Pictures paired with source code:
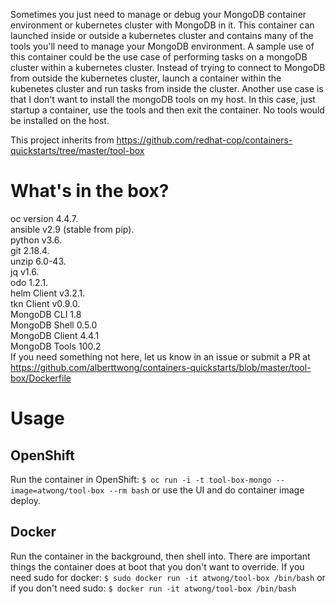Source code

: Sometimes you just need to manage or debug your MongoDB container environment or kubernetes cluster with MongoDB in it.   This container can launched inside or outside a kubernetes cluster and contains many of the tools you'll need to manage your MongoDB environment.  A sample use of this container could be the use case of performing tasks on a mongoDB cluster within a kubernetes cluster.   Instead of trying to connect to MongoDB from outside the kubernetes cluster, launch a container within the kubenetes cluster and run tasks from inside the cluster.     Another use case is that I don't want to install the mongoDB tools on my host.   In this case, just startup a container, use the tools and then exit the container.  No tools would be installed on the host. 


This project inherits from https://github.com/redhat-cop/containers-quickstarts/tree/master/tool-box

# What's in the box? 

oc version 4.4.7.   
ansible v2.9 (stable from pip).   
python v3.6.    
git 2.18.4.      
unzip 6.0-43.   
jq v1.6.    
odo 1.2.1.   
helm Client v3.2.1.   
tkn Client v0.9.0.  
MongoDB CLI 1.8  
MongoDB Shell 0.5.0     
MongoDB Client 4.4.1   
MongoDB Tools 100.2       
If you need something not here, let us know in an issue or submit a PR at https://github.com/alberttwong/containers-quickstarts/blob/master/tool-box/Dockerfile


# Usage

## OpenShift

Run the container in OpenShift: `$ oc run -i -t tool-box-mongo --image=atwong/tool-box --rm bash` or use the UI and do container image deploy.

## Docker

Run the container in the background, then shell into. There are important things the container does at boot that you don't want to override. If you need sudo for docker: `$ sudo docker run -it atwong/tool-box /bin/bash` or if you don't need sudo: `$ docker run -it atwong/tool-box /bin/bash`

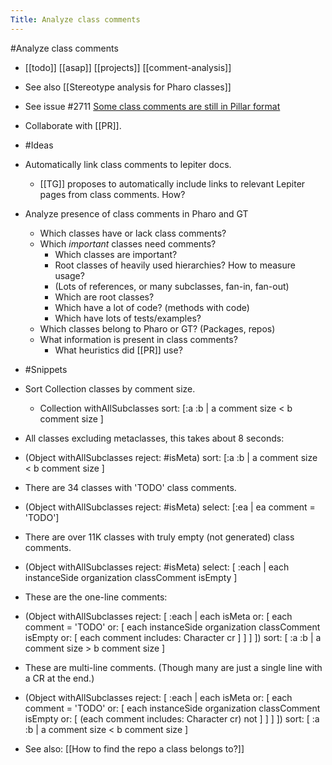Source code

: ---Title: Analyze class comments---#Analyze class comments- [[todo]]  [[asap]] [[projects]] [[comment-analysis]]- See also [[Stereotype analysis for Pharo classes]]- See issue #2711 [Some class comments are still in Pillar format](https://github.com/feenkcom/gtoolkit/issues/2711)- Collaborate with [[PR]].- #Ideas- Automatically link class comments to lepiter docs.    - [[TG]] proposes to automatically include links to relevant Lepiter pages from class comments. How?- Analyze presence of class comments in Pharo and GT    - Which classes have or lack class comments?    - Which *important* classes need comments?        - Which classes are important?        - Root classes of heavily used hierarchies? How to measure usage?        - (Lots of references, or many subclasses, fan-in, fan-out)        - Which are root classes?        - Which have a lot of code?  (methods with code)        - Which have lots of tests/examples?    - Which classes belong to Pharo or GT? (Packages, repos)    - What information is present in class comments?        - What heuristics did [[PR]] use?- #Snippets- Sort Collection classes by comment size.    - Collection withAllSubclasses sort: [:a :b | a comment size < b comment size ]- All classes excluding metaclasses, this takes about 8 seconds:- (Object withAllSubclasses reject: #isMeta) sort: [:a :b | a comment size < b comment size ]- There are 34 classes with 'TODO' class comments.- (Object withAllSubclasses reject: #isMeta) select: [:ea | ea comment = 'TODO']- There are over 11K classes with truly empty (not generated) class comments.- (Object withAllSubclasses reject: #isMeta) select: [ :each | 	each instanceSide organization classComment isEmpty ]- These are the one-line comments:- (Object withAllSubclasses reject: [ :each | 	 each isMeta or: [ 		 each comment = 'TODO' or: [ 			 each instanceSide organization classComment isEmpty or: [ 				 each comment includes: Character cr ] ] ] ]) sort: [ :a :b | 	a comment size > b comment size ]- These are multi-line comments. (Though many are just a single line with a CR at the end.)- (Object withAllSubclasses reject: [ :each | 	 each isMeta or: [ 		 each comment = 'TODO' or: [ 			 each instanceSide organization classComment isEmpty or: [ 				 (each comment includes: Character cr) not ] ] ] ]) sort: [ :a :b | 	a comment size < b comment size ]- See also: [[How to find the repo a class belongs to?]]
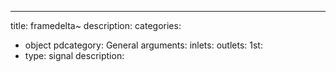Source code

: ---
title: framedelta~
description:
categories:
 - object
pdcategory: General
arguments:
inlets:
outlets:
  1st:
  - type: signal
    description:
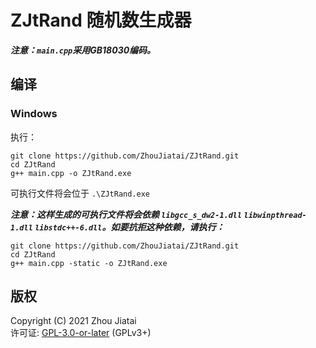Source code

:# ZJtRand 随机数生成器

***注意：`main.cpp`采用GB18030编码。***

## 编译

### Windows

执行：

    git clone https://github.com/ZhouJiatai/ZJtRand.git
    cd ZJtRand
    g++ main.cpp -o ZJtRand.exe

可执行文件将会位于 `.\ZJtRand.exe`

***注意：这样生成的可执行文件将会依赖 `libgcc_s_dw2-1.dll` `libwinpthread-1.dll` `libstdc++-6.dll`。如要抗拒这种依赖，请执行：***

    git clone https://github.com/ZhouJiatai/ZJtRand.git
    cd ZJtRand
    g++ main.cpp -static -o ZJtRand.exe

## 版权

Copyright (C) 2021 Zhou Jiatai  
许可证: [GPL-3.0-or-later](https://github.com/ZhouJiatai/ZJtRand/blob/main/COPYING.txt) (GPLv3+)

### Work item
Omit the pictures and write out the remaining data exactly.

### Solution for this task
Source code

: Sometimes you just need to manage or debug your MongoDB container environment or kubernetes cluster with MongoDB in it.   This container can launched inside or outside a kubernetes cluster and contains many of the tools you'll need to manage your MongoDB environment.  A sample use of this container could be the use case of performing tasks on a mongoDB cluster within a kubernetes cluster.   Instead of trying to connect to MongoDB from outside the kubernetes cluster, launch a container within the kubenetes cluster and run tasks from inside the cluster.     Another use case is that I don't want to install the mongoDB tools on my host.   In this case, just startup a container, use the tools and then exit the container.  No tools would be installed on the host. 


This project inherits from https://github.com/redhat-cop/containers-quickstarts/tree/master/tool-box

# What's in the box? 

oc version 4.4.7.   
ansible v2.9 (stable from pip).   
python v3.6.    
git 2.18.4.      
unzip 6.0-43.   
jq v1.6.    
odo 1.2.1.   
helm Client v3.2.1.   
tkn Client v0.9.0.  
MongoDB CLI 1.8  
MongoDB Shell 0.5.0     
MongoDB Client 4.4.1   
MongoDB Tools 100.2       
If you need something not here, let us know in an issue or submit a PR at https://github.com/alberttwong/containers-quickstarts/blob/master/tool-box/Dockerfile


# Usage

## OpenShift

Run the container in OpenShift: `$ oc run -i -t tool-box-mongo --image=atwong/tool-box --rm bash` or use the UI and do container image deploy.

## Docker

Run the container in the background, then shell into. There are important things the container does at boot that you don't want to override. If you need sudo for docker: `$ sudo docker run -it atwong/tool-box /bin/bash` or if you don't need sudo: `$ docker run -it atwong/tool-box /bin/bash`

Source code

: ---Title: Analyze class comments---#Analyze class comments- [[todo]]  [[asap]] [[projects]] [[comment-analysis]]- See also [[Stereotype analysis for Pharo classes]]- See issue #2711 [Some class comments are still in Pillar format](https://github.com/feenkcom/gtoolkit/issues/2711)- Collaborate with [[PR]].- #Ideas- Automatically link class comments to lepiter docs.    - [[TG]] proposes to automatically include links to relevant Lepiter pages from class comments. How?- Analyze presence of class comments in Pharo and GT    - Which classes have or lack class comments?    - Which *important* classes need comments?        - Which classes are important?        - Root classes of heavily used hierarchies? How to measure usage?        - (Lots of references, or many subclasses, fan-in, fan-out)        - Which are root classes?        - Which have a lot of code?  (methods with code)        - Which have lots of tests/examples?    - Which classes belong to Pharo or GT? (Packages, repos)    - What information is present in class comments?        - What heuristics did [[PR]] use?- #Snippets- Sort Collection classes by comment size.    - Collection withAllSubclasses sort: [:a :b | a comment size < b comment size ]- All classes excluding metaclasses, this takes about 8 seconds:- (Object withAllSubclasses reject: #isMeta) sort: [:a :b | a comment size < b comment size ]- There are 34 classes with 'TODO' class comments.- (Object withAllSubclasses reject: #isMeta) select: [:ea | ea comment = 'TODO']- There are over 11K classes with truly empty (not generated) class comments.- (Object withAllSubclasses reject: #isMeta) select: [ :each | 	each instanceSide organization classComment isEmpty ]- These are the one-line comments:- (Object withAllSubclasses reject: [ :each | 	 each isMeta or: [ 		 each comment = 'TODO' or: [ 			 each instanceSide organization classComment isEmpty or: [ 				 each comment includes: Character cr ] ] ] ]) sort: [ :a :b | 	a comment size > b comment size ]- These are multi-line comments. (Though many are just a single line with a CR at the end.)- (Object withAllSubclasses reject: [ :each | 	 each isMeta or: [ 		 each comment = 'TODO' or: [ 			 each instanceSide organization classComment isEmpty or: [ 				 (each comment includes: Character cr) not ] ] ] ]) sort: [ :a :b | 	a comment size < b comment size ]- See also: [[How to find the repo a class belongs to?]]
Source code

: ---
title: framedelta~
description:
categories:
 - object
pdcategory: General
arguments:
inlets:
outlets:
  1st:
  - type: signal
    description:
Source code

:# ZJtRand 随机数生成器

***注意：`main.cpp`采用GB18030编码。***

## 编译

### Windows

执行：

    git clone https://github.com/ZhouJiatai/ZJtRand.git
    cd ZJtRand
    g++ main.cpp -o ZJtRand.exe

可执行文件将会位于 `.\ZJtRand.exe`

***注意：这样生成的可执行文件将会依赖 `libgcc_s_dw2-1.dll` `libwinpthread-1.dll` `libstdc++-6.dll`。如要抗拒这种依赖，请执行：***

    git clone https://github.com/ZhouJiatai/ZJtRand.git
    cd ZJtRand
    g++ main.cpp -static -o ZJtRand.exe

## 版权

Copyright (C) 2021 Zhou Jiatai  
许可证: [GPL-3.0-or-later](https://github.com/ZhouJiatai/ZJtRand/blob/main/COPYING.txt) (GPLv3+)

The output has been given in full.